(RECORDS FOR PROCESSING begins)

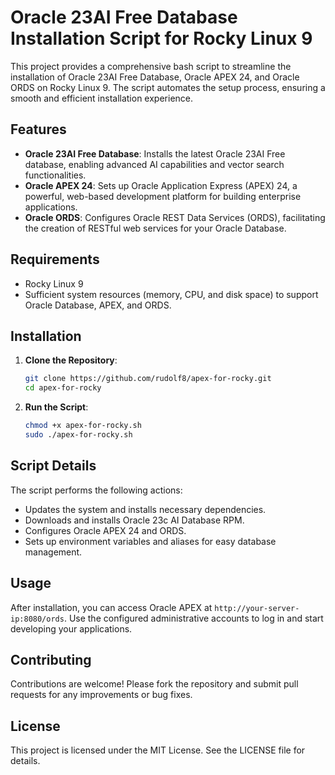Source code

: # Oracle 23AI Free Database Installation Script for Rocky Linux 9

This project provides a comprehensive bash script to streamline the installation of Oracle 23AI Free Database, Oracle APEX 24, and Oracle ORDS on Rocky Linux 9. The script automates the setup process, ensuring a smooth and efficient installation experience.

## Features
- **Oracle 23AI Free Database**: Installs the latest Oracle 23AI Free database, enabling advanced AI capabilities and vector search functionalities.
- **Oracle APEX 24**: Sets up Oracle Application Express (APEX) 24, a powerful, web-based development platform for building enterprise applications.
- **Oracle ORDS**: Configures Oracle REST Data Services (ORDS), facilitating the creation of RESTful web services for your Oracle Database.

## Requirements
- Rocky Linux 9
- Sufficient system resources (memory, CPU, and disk space) to support Oracle Database, APEX, and ORDS.

## Installation
1. **Clone the Repository**:
   ```bash
   git clone https://github.com/rudolf8/apex-for-rocky.git
   cd apex-for-rocky
   ```

2. **Run the Script**:
   ```bash
   chmod +x apex-for-rocky.sh
   sudo ./apex-for-rocky.sh
   ```

## Script Details
The script performs the following actions:
- Updates the system and installs necessary dependencies.
- Downloads and installs Oracle 23c AI Database RPM.
- Configures Oracle APEX 24 and ORDS.
- Sets up environment variables and aliases for easy database management.

## Usage
After installation, you can access Oracle APEX at `http://your-server-ip:8080/ords`. Use the configured administrative accounts to log in and start developing your applications.

## Contributing
Contributions are welcome! Please fork the repository and submit pull requests for any improvements or bug fixes.

## License
This project is licensed under the MIT License. See the LICENSE file for details.
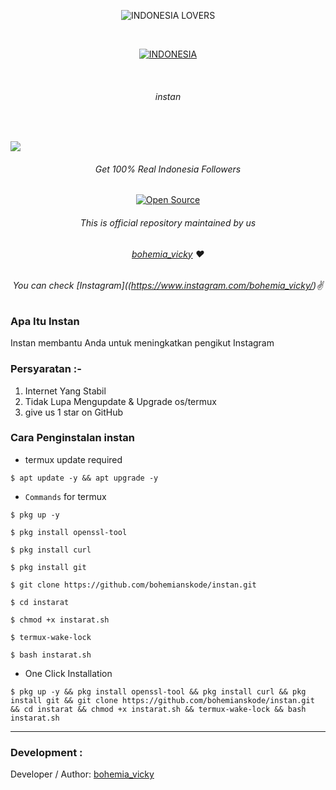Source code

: <p align=center>
  <img title="INDONESIA LOVERS" src="https://forthebadge.com/images/badges/built-with-love.svg"></p>
  
  <br>

<p align=center>
  <a href="https://www.instagram.com/bohemia_vicky/"><img title="INDONESIA" src="https://img.shields.io/badge/DARI%20ASAL-INDONESIA-SCRIPT?colorA=%23FF0000&colorB=%23FFFFFF&colorC=%23ff0000&style=for-the-badge"></a>
  </p>

  <br>

###### <p align="center"> instan
<br>

<img src="https://i.imgur.com/ojEA1aj.jpg"></p>


###### <p align="center">Get 100% Real Indonesia Followers<p align="center">
<p align=center>
  <a href="(https://www.instagram.com/bohemia_vicky/"><img title="Open Source" src="https://img.shields.io/badge/Open%20Source-%E2%99%A5-red" ></a>


###### <p align="center">*This is official repository maintained by us*
###### <p align="center"> *[bohemia_vicky](https://www.instagram.com/bohemia_vicky/) ❤️*
###### <p align="center"> *You can check [Instagram]((https://www.instagram.com/bohemia_vicky/)✌*

### Apa Itu Instan
Instan membantu Anda untuk meningkatkan pengikut Instagram

### Persyaratan :-

1) Internet Yang Stabil
2) Tidak Lupa Mengupdate & Upgrade os/termux
3) give us 1 star on GitHub

### Cara Penginstalan instan

* termux update required

```
$ apt update -y && apt upgrade -y
```
* `Commands` for termux
```
$ pkg up -y

$ pkg install openssl-tool

$ pkg install curl

$ pkg install git

$ git clone https://github.com/bohemianskode/instan.git

$ cd instarat

$ chmod +x instarat.sh

$ termux-wake-lock

$ bash instarat.sh
```

* One Click Installation

```
$ pkg up -y && pkg install openssl-tool && pkg install curl && pkg install git && git clone https://github.com/bohemianskode/instan.git && cd instarat && chmod +x instarat.sh && termux-wake-lock && bash instarat.sh
```

-------------------------------------------------------------------------------------

### Development :

Developer / Author: [bohemia_vicky](https://www.instagram.com/bohemia_vicky/)

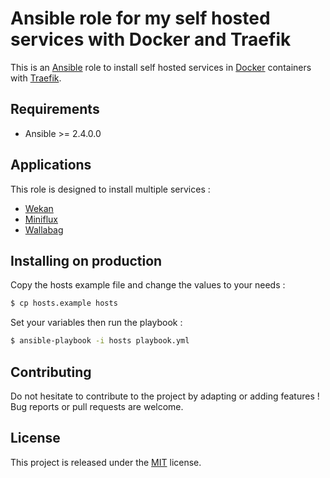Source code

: # Ansible role for my self hosted services with Docker and Traefik

This is an [Ansible](https://www.ansible.com) role to install self hosted services in [Docker](https://www.docker.com) containers with [Traefik](https://traefik.io).

## Requirements

+ Ansible >= 2.4.0.0

## Applications

This role is designed to install multiple services :

+ [Wekan](https://wekan.github.io/)
+ [Miniflux](https://github.com/miniflux/miniflux)
+ [Wallabag](https://wallabag.org/)

## Installing on production

Copy the hosts example file and change the values to your needs :

```bash
$ cp hosts.example hosts
```

Set your variables then run the playbook :

```bash
$ ansible-playbook -i hosts playbook.yml
```

## Contributing

Do not hesitate to contribute to the project by adapting or adding features ! Bug reports or pull requests are welcome.

## License

This project is released under the [MIT](http://opensource.org/licenses/MIT) license.
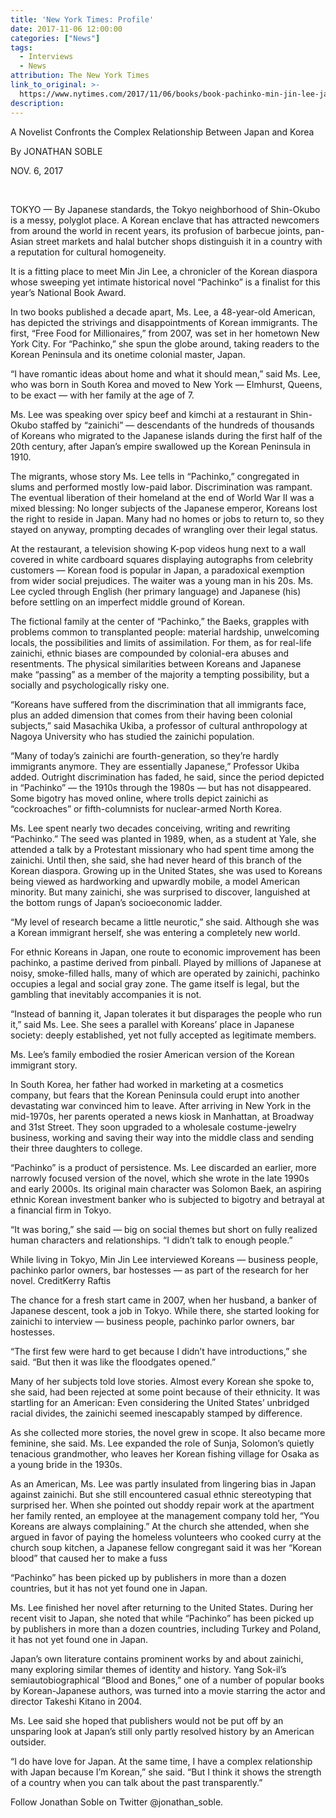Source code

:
 ```yaml
---
title: 'New York Times: Profile'
date: 2017-11-06 12:00:00
categories: ["News"]
tags:
  - Interviews
  - News
attribution: The New York Times
link_to_original: >-
  https://www.nytimes.com/2017/11/06/books/book-pachinko-min-jin-lee-japan-korea.html
description:
---
```



A Novelist Confronts the Complex Relationship Between Japan and Korea

By JONATHAN SOBLE

NOV. 6, 2017

&nbsp;

TOKYO — By Japanese standards, the Tokyo neighborhood of Shin-Okubo is a messy, polyglot place. A Korean enclave that has attracted newcomers from around the world in recent years, its profusion of barbecue joints, pan-Asian street markets and halal butcher shops distinguish it in a country with a reputation for cultural homogeneity.

It is a fitting place to meet Min Jin Lee, a chronicler of the Korean diaspora whose sweeping yet intimate historical novel “Pachinko” is a finalist for this year’s National Book Award.

In two books published a decade apart, Ms. Lee, a 48-year-old American, has depicted the strivings and disappointments of Korean immigrants. The first, “Free Food for Millionaires,” from 2007, was set in her hometown New York City. For “Pachinko,” she spun the globe around, taking readers to the Korean Peninsula and its onetime colonial master, Japan.

“I have romantic ideas about home and what it should mean,” said Ms. Lee, who was born in South Korea and moved to New York — Elmhurst, Queens, to be exact — with her family at the age of 7.

Ms. Lee was speaking over spicy beef and kimchi at a restaurant in Shin-Okubo staffed by “zainichi” — descendants of the hundreds of thousands of Koreans who migrated to the Japanese islands during the first half of the 20th century, after Japan’s empire swallowed up the Korean Peninsula in 1910.

The migrants, whose story Ms. Lee tells in “Pachinko,” congregated in slums and performed mostly low-paid labor. Discrimination was rampant. The eventual liberation of their homeland at the end of World War II was a mixed blessing: No longer subjects of the Japanese emperor, Koreans lost the right to reside in Japan. Many had no homes or jobs to return to, so they stayed on anyway, prompting decades of wrangling over their legal status.

At the restaurant, a television showing K-pop videos hung next to a wall covered in white cardboard squares displaying autographs from celebrity customers — Korean food is popular in Japan, a paradoxical exemption from wider social prejudices. The waiter was a young man in his 20s. Ms. Lee cycled through English (her primary language) and Japanese (his) before settling on an imperfect middle ground of Korean.

The fictional family at the center of “Pachinko,” the Baeks, grapples with problems common to transplanted people: material hardship, unwelcoming locals, the possibilities and limits of assimilation. For them, as for real-life zainichi, ethnic biases are compounded by colonial-era abuses and resentments. The physical similarities between Koreans and Japanese make “passing” as a member of the majority a tempting possibility, but a socially and psychologically risky one.

“Koreans have suffered from the discrimination that all immigrants face, plus an added dimension that comes from their having been colonial subjects,” said Masachika Ukiba, a professor of cultural anthropology at Nagoya University who has studied the zainichi population.

“Many of today’s zainichi are fourth-generation, so they’re hardly immigrants anymore. They are essentially Japanese,” Professor Ukiba added. Outright discrimination has faded, he said, since the period depicted in “Pachinko” — the 1910s through the 1980s — but has not disappeared. Some bigotry has moved online, where trolls depict zainichi as “cockroaches” or fifth-columnists for nuclear-armed North Korea.

Ms. Lee spent nearly two decades conceiving, writing and rewriting “Pachinko.” The seed was planted in 1989, when, as a student at Yale, she attended a talk by a Protestant missionary who had spent time among the zainichi. Until then, she said, she had never heard of this branch of the Korean diaspora. Growing up in the United States, she was used to Koreans being viewed as hardworking and upwardly mobile, a model American minority. But many zainichi, she was surprised to discover, languished at the bottom rungs of Japan’s socioeconomic ladder.

“My level of research became a little neurotic,” she said. Although she was a Korean immigrant herself, she was entering a completely new world.

For ethnic Koreans in Japan, one route to economic improvement has been pachinko, a pastime derived from pinball. Played by millions of Japanese at noisy, smoke-filled halls, many of which are operated by zainichi, pachinko occupies a legal and social gray zone. The game itself is legal, but the gambling that inevitably accompanies it is not.

“Instead of banning it, Japan tolerates it but disparages the people who run it,” said Ms. Lee. She sees a parallel with Koreans’ place in Japanese society: deeply established, yet not fully accepted as legitimate members.

Ms. Lee’s family embodied the rosier American version of the Korean immigrant story.

In South Korea, her father had worked in marketing at a cosmetics company, but fears that the Korean Peninsula could erupt into another devastating war convinced him to leave. After arriving in New York in the mid-1970s, her parents operated a news kiosk in Manhattan, at Broadway and 31st Street. They soon upgraded to a wholesale costume-jewelry business, working and saving their way into the middle class and sending their three daughters to college.

“Pachinko” is a product of persistence. Ms. Lee discarded an earlier, more narrowly focused version of the novel, which she wrote in the late 1990s and early 2000s. Its original main character was Solomon Baek, an aspiring ethnic Korean investment banker who is subjected to bigotry and betrayal at a financial firm in Tokyo.

“It was boring,” she said — big on social themes but short on fully realized human characters and relationships. “I didn’t talk to enough people.”

While living in Tokyo, Min Jin Lee interviewed Koreans — business people, pachinko parlor owners, bar hostesses — as part of the research for her novel. CreditKerry Raftis

The chance for a fresh start came in 2007, when her husband, a banker of Japanese descent, took a job in Tokyo. While there, she started looking for zainichi to interview — business people, pachinko parlor owners, bar hostesses.

“The first few were hard to get because I didn’t have introductions,” she said. “But then it was like the floodgates opened.”

Many of her subjects told love stories. Almost every Korean she spoke to, she said, had been rejected at some point because of their ethnicity. It was startling for an American: Even considering the United States’ unbridged racial divides, the zainichi seemed inescapably stamped by difference.

As she collected more stories, the novel grew in scope. It also became more feminine, she said. Ms. Lee expanded the role of Sunja, Solomon’s quietly tenacious grandmother, who leaves her Korean fishing village for Osaka as a young bride in the 1930s.

As an American, Ms. Lee was partly insulated from lingering bias in Japan against zainichi. But she still encountered casual ethnic stereotyping that surprised her. When she pointed out shoddy repair work at the apartment her family rented, an employee at the management company told her, “You Koreans are always complaining.” At the church she attended, when she argued in favor of paying the homeless volunteers who cooked curry at the church soup kitchen, a Japanese fellow congregant said it was her “Korean blood” that caused her to make a fuss

“Pachinko” has been picked up by publishers in more than a dozen countries, but it has not yet found one in Japan.

Ms. Lee finished her novel after returning to the United States. During her recent visit to Japan, she noted that while “Pachinko” has been picked up by publishers in more than a dozen countries, including Turkey and Poland, it has not yet found one in Japan.

Japan’s own literature contains prominent works by and about zainichi, many exploring similar themes of identity and history. Yang Sok-il’s semiautobiographical “Blood and Bones,” one of a number of popular books by Korean-Japanese authors, was turned into a movie starring the actor and director Takeshi Kitano in 2004.

Ms. Lee said she hoped that publishers would not be put off by an unsparing look at Japan’s still only partly resolved history by an American outsider.

“I do have love for Japan. At the same time, I have a complex relationship with Japan because I’m Korean,” she said. “But I think it shows the strength of a country when you can talk about the past transparently.”

Follow Jonathan Soble on Twitter @jonathan_soble.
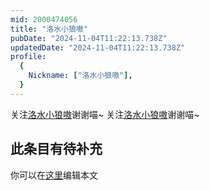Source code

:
 ```yaml
---
mid: 2000474056
title: "洛水小狼嗷"
pubDate: "2024-11-04T11:22:13.738Z"
updatedDate: "2024-11-04T11:22:13.738Z"
profile:
  {
    Nickname: ["洛水小狼嗷"],
  }
---
```


关注[洛水小狼嗷](https://space.bilibili.com/2000474056)谢谢喵~ 关注[洛水小狼嗷](https://space.bilibili.com/2000474056)谢谢喵~

## 此条目有待补充
你可以在[这里](https://github.com/Yuhanawa/VTuber.ICU/edit/master/src/content/v/洛水小狼嗷/index.md)编辑本文
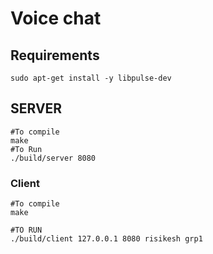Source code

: # Voice chat

## Requirements
```
sudo apt-get install -y libpulse-dev
```

## SERVER 

``` shell
#To compile  
make
#To Run
./build/server 8080
```

### Client

``` shell
#To compile  
make

#TO RUN
./build/client 127.0.0.1 8080 risikesh grp1
```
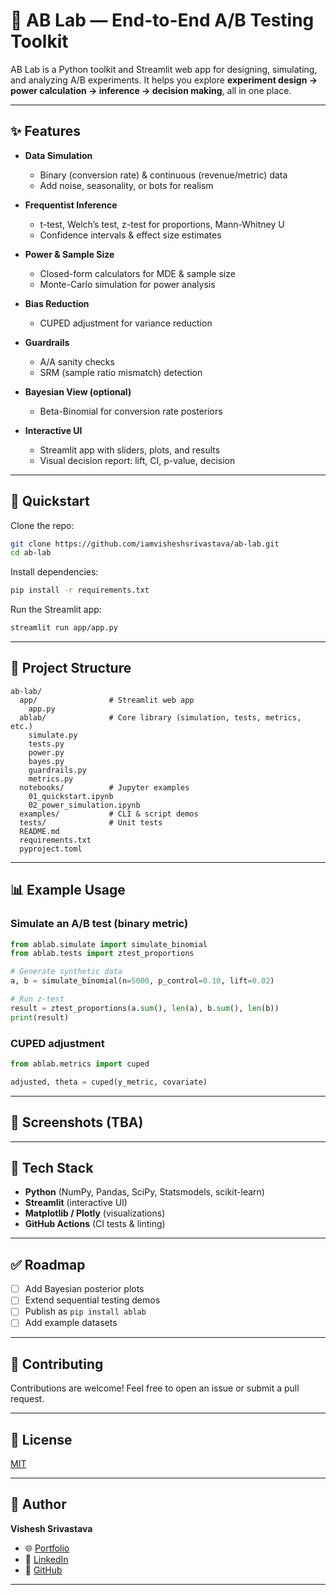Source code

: # 🧪 AB Lab — End-to-End A/B Testing Toolkit

AB Lab is a Python toolkit and Streamlit web app for designing, simulating, and analyzing A/B experiments.
It helps you explore **experiment design → power calculation → inference → decision making**, all in one place.

---

## ✨ Features

* **Data Simulation**

  * Binary (conversion rate) & continuous (revenue/metric) data
  * Add noise, seasonality, or bots for realism
* **Frequentist Inference**

  * t-test, Welch’s test, z-test for proportions, Mann-Whitney U
  * Confidence intervals & effect size estimates
* **Power & Sample Size**

  * Closed-form calculators for MDE & sample size
  * Monte-Carlo simulation for power analysis
* **Bias Reduction**

  * CUPED adjustment for variance reduction
* **Guardrails**

  * A/A sanity checks
  * SRM (sample ratio mismatch) detection
* **Bayesian View (optional)**

  * Beta-Binomial for conversion rate posteriors
* **Interactive UI**

  * Streamlit app with sliders, plots, and results
  * Visual decision report: lift, CI, p-value, decision

---

## 🚀 Quickstart

Clone the repo:

```bash
git clone https://github.com/iamvisheshsrivastava/ab-lab.git
cd ab-lab
```

Install dependencies:

```bash
pip install -r requirements.txt
```

Run the Streamlit app:

```bash
streamlit run app/app.py
```

---

## 📂 Project Structure

```
ab-lab/
  app/                # Streamlit web app
    app.py
  ablab/              # Core library (simulation, tests, metrics, etc.)
    simulate.py
    tests.py
    power.py
    bayes.py
    guardrails.py
    metrics.py
  notebooks/          # Jupyter examples
    01_quickstart.ipynb
    02_power_simulation.ipynb
  examples/           # CLI & script demos
  tests/              # Unit tests
  README.md
  requirements.txt
  pyproject.toml
```

---

## 📊 Example Usage

### Simulate an A/B test (binary metric)

```python
from ablab.simulate import simulate_binomial
from ablab.tests import ztest_proportions

# Generate synthetic data
a, b = simulate_binomial(n=5000, p_control=0.10, lift=0.02)

# Run z-test
result = ztest_proportions(a.sum(), len(a), b.sum(), len(b))
print(result)
```

### CUPED adjustment

```python
from ablab.metrics import cuped

adjusted, theta = cuped(y_metric, covariate)
```

---

## 📸 Screenshots (TBA)


---

## 🧰 Tech Stack

* **Python** (NumPy, Pandas, SciPy, Statsmodels, scikit-learn)
* **Streamlit** (interactive UI)
* **Matplotlib / Plotly** (visualizations)
* **GitHub Actions** (CI tests & linting)

---

## ✅ Roadmap

* [ ] Add Bayesian posterior plots
* [ ] Extend sequential testing demos
* [ ] Publish as `pip install ablab`
* [ ] Add example datasets

---

## 🤝 Contributing

Contributions are welcome! Feel free to open an issue or submit a pull request.

---

## 📄 License

[MIT](LICENSE)

---

## 👤 Author

**Vishesh Srivastava**

* 🌐 [Portfolio](https://visheshsrivastava.com)
* 💼 [LinkedIn](https://linkedin.com/in/iamvisheshsrivastava)
* 🐙 [GitHub](https://github.com/iamvisheshsrivastava)

---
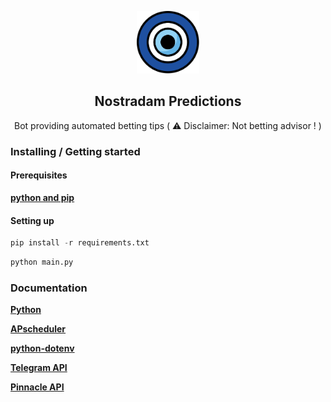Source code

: <p align="center">
    <a href="https://github.com/adamlouafi/nostradam_predictions">
        <img src="./logo.svg" alt=Logo width="100" height="100">
    </a>
    <h2 align="center">Nostradam Predictions</h2>
    <p align="center">Bot providing automated betting tips ( ⚠️ Disclaimer: Not betting advisor ! )</p>
</p> 

### Installing / Getting started
#### Prerequisites

**[python and pip](https://www.python.org/downloads/ "python.org download page")**


#### Setting up
```python
pip install -r requirements.txt
```
```python
python main.py
```
### Documentation
**[Python](https://docs.python.org/3/ "python.org documentation")**

**[APscheduler](https://apscheduler.readthedocs.io/en/stable/ "apscheduler.readthedocs.io documentation")**

**[python-dotenv](https://pypi.org/project/python-dotenv/ "python-dotenv PyPi page")**

**[Telegram API](https://core.telegram.org/bots/api "telegram.org bot API documentation")**

**[Pinnacle API](https://pinnacleapi.github.io/ "Pinnacle Open API Specifications")**


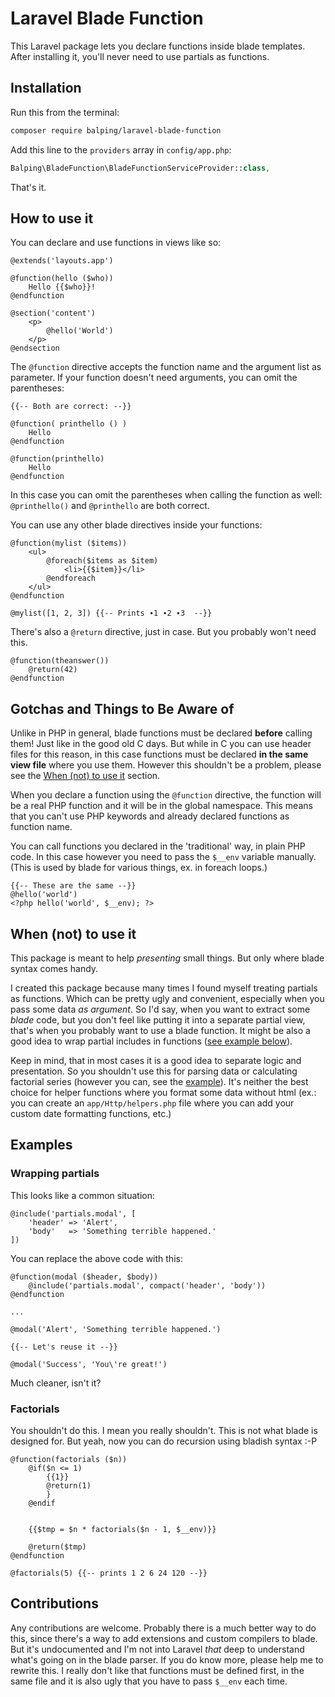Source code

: # Laravel Blade Function
This Laravel package lets you declare functions inside blade templates. After installing it, you'll
never need to use partials as functions.

## Installation

Run this from the terminal:

```bash
composer require balping/laravel-blade-function
```

Add this line to the `providers` array in `config/app.php`:

```php
Balping\BladeFunction\BladeFunctionServiceProvider::class,
```

That's it.

## How to use it

You can declare and use functions in views like so:

```blade
@extends('layouts.app')

@function(hello ($who))
    Hello {{$who}}!
@endfunction

@section('content')
    <p>
        @hello('World')
    </p>
@endsection
```

The `@function` directive accepts the function name and the argument list as parameter.
If your function doesn't need arguments, you can omit the parentheses:

```blade
{{-- Both are correct: --}}

@function( printhello () )
    Hello
@endfunction

@function(printhello)
    Hello
@endfunction
```

In this case you can omit the parentheses when calling the function as well: `@printhello()` and `@printhello` are both correct.

You can use any other blade directives inside your functions:

```blade
@function(mylist ($items))
    <ul>
        @foreach($items as $item)
            <li>{{$item}}</li>
        @endforeach
    </ul>
@endfunction

@mylist([1, 2, 3]) {{-- Prints ∙1 ∙2 ∙3  --}}
```

There's also a `@return` directive, just in case. But you probably won't need this.


```blade
@function(theanswer())
	@return(42)
@endfunction
```

## Gotchas and Things to Be Aware of

Unlike in PHP in general, blade functions must be declared **before** calling them! Just like in the good old C days.
But while in C you can use header files for this reason, in this case functions must be declared **in the same view file**
where you use them. However this shouldn't be a problem, please see the [When (not) to use it](#when-not-to-use-it) section.

When you declare a function using the `@function` directive, the function will be a real PHP function and it will be
in the global namespace. This means that you can't use PHP keywords and already declared functions as function name.

You can call functions you declared in the 'traditional' way, in plain PHP code. In this case however you need to pass
the `$__env` variable manually. (This is used by blade for various things, ex. in foreach loops.)

```blade
{{-- These are the same --}}
@hello('world')
<?php hello('world', $__env); ?>
```

## When (not) to use it

This package is meant to help *presenting* small things. But only where blade syntax comes handy.

I created this package because many times I found myself 
treating partials as functions. Which can be pretty ugly and convenient, especially when you  pass some data *as argument*.
So I'd say, when you  want to extract some *blade* code, but you don't feel like putting it into a separate partial view,
that's when you probably want to use a blade function. It might be also a good idea to wrap partial includes in functions ([see example below](#wrapping-partials)).

Keep in mind, that in most cases it is a good idea to separate logic and presentation. 
So you shouldn't use this for parsing data or calculating factorial series (however you can, see the [example](#factorials)). It's neither the best choice
for helper functions where you format some data without html (ex.: you can create an `app/Http/helpers.php`  file where you can add your custom
date formatting functions, etc.)

## Examples 

### Wrapping partials

This looks like a common situation:

```blade
@include('partials.modal', [
	'header' => 'Alert',
	'body'   => 'Something terrible happened.'
])
```

You can replace the above code with this:

```blade
@function(modal ($header, $body))
    @include('partials.modal', compact('header', 'body'))
@endfunction

...

@modal('Alert', 'Something terrible happened.')

{{-- Let's reuse it --}}

@modal('Success', 'You\'re great!')
```

Much cleaner, isn't it?

### Factorials

You shouldn't do this. I mean you really shouldn't. This is not what blade is designed for. But yeah, now you can do recursion using bladish syntax :-P

```blade
@function(factorials ($n))
    @if($n <= 1)
        {{1}}
        @return(1)
        }
    @endif


    {{$tmp = $n * factorials($n - 1, $__env)}}

    @return($tmp)
@endfunction

@factorials(5) {{-- prints 1 2 6 24 120 --}}
```

## Contributions

Any contributions are welcome. Probably there is a much better way to do this, since there's a way to add extensions and custom compilers to blade. But it's undocumented and I'm not into Laravel *that* deep to understand what's going on in the blade parser. If you do know more, please help me to rewrite this. I really don't like that functions must be defined first, in the same file and it is also ugly that you have to pass `$__env` each time.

(RECORDS FOR PROCESSING ends)

| YOUR OBJECTIVE |
When a line in the listing has the word "moved", return that line.

| ANSWER TO THIS PROBLEM |
“I have romantic ideas about home and what it should mean,” said Ms. Lee, who was born in South Korea and moved to New York — Elmhurst, Queens, to be exact — with her family at the age of 7.
“Many of today’s zainichi are fourth-generation, so they’re hardly immigrants anymore. They are essentially Japanese,” Professor Ukiba added. Outright discrimination has faded, he said, since the period depicted in “Pachinko” — the 1910s through the 1980s — but has not disappeared. Some bigotry has moved online, where trolls depict zainichi as “cockroaches” or fifth-columnists for nuclear-armed North Korea.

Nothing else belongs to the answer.